[Exercise]: Return each entry below word for word, leaving out any image.

[Information given]:
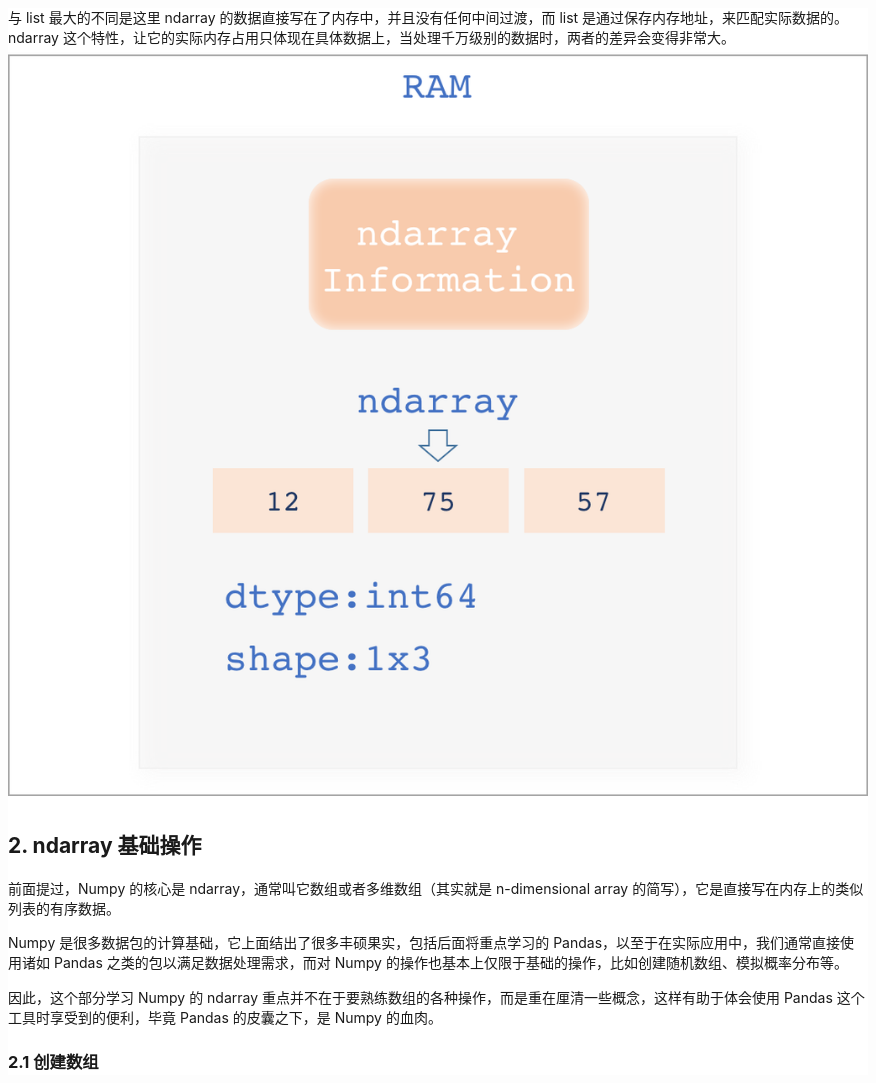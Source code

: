与 list 最大的不同是这里 ndarray 的数据直接写在了内存中，并且没有任何中间过渡，而 list 是通过保存内存地址，来匹配实际数据的。ndarray 这个特性，让它的实际内存占用只体现在具体数据上，当处理千万级别的数据时，两者的差异会变得非常大。 ![](../.gitbook/assets/ndarray_ram.png)

## 2. ndarray 基础操作

前面提过，Numpy 的核心是 ndarray，通常叫它数组或者多维数组（其实就是 n-dimensional array 的简写），它是直接写在内存上的类似列表的有序数据。

  
Numpy 是很多数据包的计算基础，它上面结出了很多丰硕果实，包括后面将重点学习的 Pandas，以至于在实际应用中，我们通常直接使用诸如 Pandas 之类的包以满足数据处理需求，而对 Numpy 的操作也基本上仅限于基础的操作，比如创建随机数组、模拟概率分布等。

  
因此，这个部分学习 Numpy 的 ndarray 重点并不在于要熟练数组的各种操作，而是重在厘清一些概念，这样有助于体会使用 Pandas 这个工具时享受到的便利，毕竟 Pandas 的皮囊之下，是 Numpy 的血肉。

### 2.1 创建数组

[Solution to this exercise]:
Source code

:与 list 最大的不同是这里 ndarray 的数据直接写在了内存中，并且没有任何中间过渡，而 list 是通过保存内存地址，来匹配实际数据的。ndarray 这个特性，让它的实际内存占用只体现在具体数据上，当处理千万级别的数据时，两者的差异会变得非常大。 ![](../.gitbook/assets/ndarray_ram.png)

## 2. ndarray 基础操作

前面提过，Numpy 的核心是 ndarray，通常叫它数组或者多维数组（其实就是 n-dimensional array 的简写），它是直接写在内存上的类似列表的有序数据。

  
Numpy 是很多数据包的计算基础，它上面结出了很多丰硕果实，包括后面将重点学习的 Pandas，以至于在实际应用中，我们通常直接使用诸如 Pandas 之类的包以满足数据处理需求，而对 Numpy 的操作也基本上仅限于基础的操作，比如创建随机数组、模拟概率分布等。

  
因此，这个部分学习 Numpy 的 ndarray 重点并不在于要熟练数组的各种操作，而是重在厘清一些概念，这样有助于体会使用 Pandas 这个工具时享受到的便利，毕竟 Pandas 的皮囊之下，是 Numpy 的血肉。

### 2.1 创建数组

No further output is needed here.